**What to work on:** Leaving the pictures aside, repeat the entries exactly.

**Data for review:**
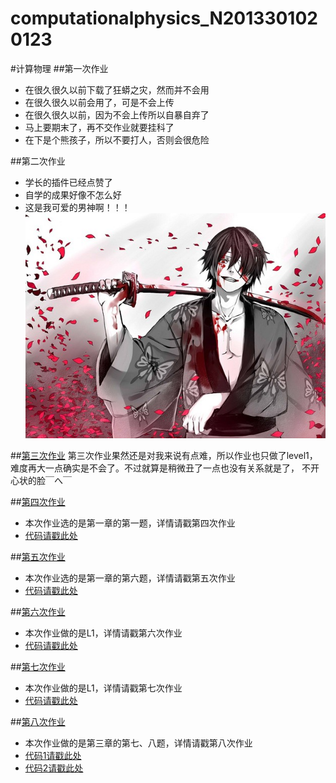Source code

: # computationalphysics_N2013301020123
#计算物理
##第一次作业
*  在很久很久以前下载了狂蟒之灾，然而并不会用
*  在很久很久以前会用了，可是不会上传
*  在很久很久以前，因为不会上传所以自暴自弃了
*  马上要期末了，再不交作业就要挂科了
*  在下是个熊孩子，所以不要打人，否则会很危险

##第二次作业
*  学长的插件已经点赞了
*  自学的成果好像不怎么好
* 这是我可爱的男神啊！！！ ![这是我可爱的男神！](https://github.com/Gailpig/computationalphysics_N2013301020123/blob/master/20120621234520_QSu3L.thumb.600_0.jpg)

##[第三次作业](https://github.com/Gailpig/computationalphysics_N2013301020123/blob/master/untitled0.py)
第三次作业果然还是对我来说有点难，所以作业也只做了level1，难度再大一点确实是不会了。不过就算是稍微丑了一点也没有关系就是了，
不开心状的脸￣へ￣

##[第四次作业](https://www.zybuluo.com/Gailpig/note/408517)
*  本次作业选的是第一章的第一题，详情请戳第四次作业
*  [代码请戳此处](https://github.com/Gailpig/computationalphysics_N2013301020123/blob/master/untitled1.py)

##[第五次作业](https://www.zybuluo.com/Gailpig/note/406571)
*  本次作业选的是第一章的第六题，详情请戳第五次作业
*  [代码请戳此处](https://github.com/Gailpig/computationalphysics_N2013301020123/blob/master/untitled2.py)

##[第六次作业](https://www.zybuluo.com/Gailpig/note/408528)
* 本次作业做的是L1，详情请戳第六次作业
* [代码请戳此处](https://github.com/Gailpig/computationalphysics_N2013301020123/blob/master/untitled3.py)
 
##[第七次作业](https://www.zybuluo.com/Gailpig/note/408588)
*  本次作业做的是L1，详情请戳第七次作业
*  [代码请戳此处](https://github.com/Gailpig/computationalphysics_N2013301020123/blob/master/untitled4.py)

##[第八次作业](https://www.zybuluo.com/Gailpig/note/408964)
*  本次作业做的是第三章的第七、八题，详情请戳第八次作业
*  [代码1请戳此处](https://github.com/Gailpig/computationalphysics_N2013301020123/blob/master/untitled5.py)
*  [代码2请戳此处](https://github.com/Gailpig/computationalphysics_N2013301020123/blob/master/untitled6.py)
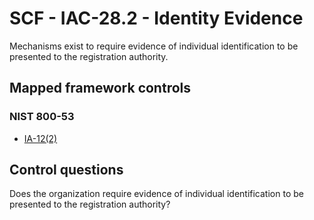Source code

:# SCF - IAC-28.2 - Identity Evidence
Mechanisms exist to require evidence of individual identification to be presented to the registration authority.
## Mapped framework controls
### NIST 800-53
- [IA-12(2)](../nist80053/ia-12-2.md)
  
## Control questions
Does the organization require evidence of individual identification to be presented to the registration authority?
  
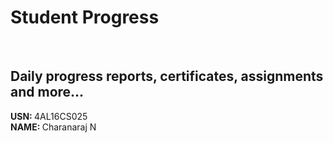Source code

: # Student Progress
<br>

## Daily progress reports, certificates, assignments and more...

<b> USN: </b>4AL16CS025<br>
<b> NAME: </b> Charanaraj N
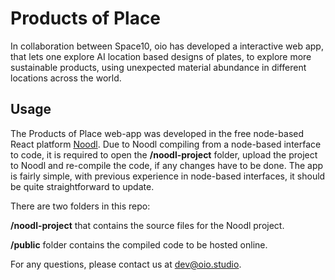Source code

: 
# Products of Place

In collaboration between Space10, oio has developed a interactive web app, that lets one explore AI location based designs of plates, to explore more sustainable products, using unexpected material abundance in different locations across the world.

## Usage

The Products of Place web-app was developed in the free node-based React platform [Noodl](https://www.noodl.net/). Due to Noodl compiling from a node-based interface to code, it is required to open the **/noodl-project** folder, upload the project to Noodl and re-compile the code, if any changes have to be done. The app is fairly simple, with previous experience in node-based interfaces, it should be quite straightforward to update.

There are two folders in this repo:

**/noodl-project** that contains the source files for the Noodl project.

**/public** folder contains the compiled code to be hosted online.

For any questions, please contact us at dev@oio.studio.
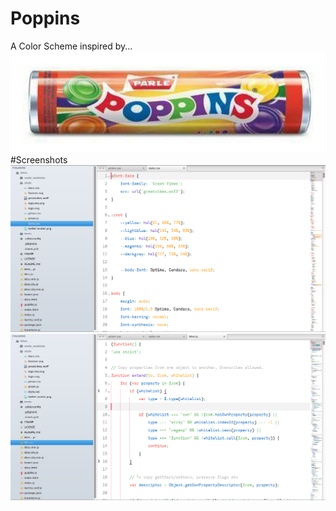 # Poppins
A Color Scheme inspired by...
![Parle Poppins](poppins.jpg)
#Screenshots
![CSS](shot-css.png)  
![CSS](shot-js.png)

**Response:**
Source code

: # computationalphysics_N2013301020123
#计算物理
##第一次作业
*  在很久很久以前下载了狂蟒之灾，然而并不会用
*  在很久很久以前会用了，可是不会上传
*  在很久很久以前，因为不会上传所以自暴自弃了
*  马上要期末了，再不交作业就要挂科了
*  在下是个熊孩子，所以不要打人，否则会很危险

##第二次作业
*  学长的插件已经点赞了
*  自学的成果好像不怎么好
* 这是我可爱的男神啊！！！ ![这是我可爱的男神！](https://github.com/Gailpig/computationalphysics_N2013301020123/blob/master/20120621234520_QSu3L.thumb.600_0.jpg)

##[第三次作业](https://github.com/Gailpig/computationalphysics_N2013301020123/blob/master/untitled0.py)
第三次作业果然还是对我来说有点难，所以作业也只做了level1，难度再大一点确实是不会了。不过就算是稍微丑了一点也没有关系就是了，
不开心状的脸￣へ￣

##[第四次作业](https://www.zybuluo.com/Gailpig/note/408517)
*  本次作业选的是第一章的第一题，详情请戳第四次作业
*  [代码请戳此处](https://github.com/Gailpig/computationalphysics_N2013301020123/blob/master/untitled1.py)

##[第五次作业](https://www.zybuluo.com/Gailpig/note/406571)
*  本次作业选的是第一章的第六题，详情请戳第五次作业
*  [代码请戳此处](https://github.com/Gailpig/computationalphysics_N2013301020123/blob/master/untitled2.py)

##[第六次作业](https://www.zybuluo.com/Gailpig/note/408528)
* 本次作业做的是L1，详情请戳第六次作业
* [代码请戳此处](https://github.com/Gailpig/computationalphysics_N2013301020123/blob/master/untitled3.py)
 
##[第七次作业](https://www.zybuluo.com/Gailpig/note/408588)
*  本次作业做的是L1，详情请戳第七次作业
*  [代码请戳此处](https://github.com/Gailpig/computationalphysics_N2013301020123/blob/master/untitled4.py)

##[第八次作业](https://www.zybuluo.com/Gailpig/note/408964)
*  本次作业做的是第三章的第七、八题，详情请戳第八次作业
*  [代码1请戳此处](https://github.com/Gailpig/computationalphysics_N2013301020123/blob/master/untitled5.py)
*  [代码2请戳此处](https://github.com/Gailpig/computationalphysics_N2013301020123/blob/master/untitled6.py)
Source code

:# SCF - IAC-28.2 - Identity Evidence
Mechanisms exist to require evidence of individual identification to be presented to the registration authority.
## Mapped framework controls
### NIST 800-53
- [IA-12(2)](../nist80053/ia-12-2.md)
  
## Control questions
Does the organization require evidence of individual identification to be presented to the registration authority?
  
Source code

: # Student Progress
<br>

## Daily progress reports, certificates, assignments and more...

<b> USN: </b>4AL16CS025<br>
<b> NAME: </b> Charanaraj N
Source code

: 
# Products of Place

In collaboration between Space10, oio has developed a interactive web app, that lets one explore AI location based designs of plates, to explore more sustainable products, using unexpected material abundance in different locations across the world.

## Usage

The Products of Place web-app was developed in the free node-based React platform [Noodl](https://www.noodl.net/). Due to Noodl compiling from a node-based interface to code, it is required to open the **/noodl-project** folder, upload the project to Noodl and re-compile the code, if any changes have to be done. The app is fairly simple, with previous experience in node-based interfaces, it should be quite straightforward to update.

There are two folders in this repo:

**/noodl-project** that contains the source files for the Noodl project.

**/public** folder contains the compiled code to be hosted online.

For any questions, please contact us at dev@oio.studio.
 # Poppins
A Color Scheme inspired by...
![Parle Poppins](poppins.jpg)
#Screenshots
![CSS](shot-css.png)  
![CSS](shot-js.png)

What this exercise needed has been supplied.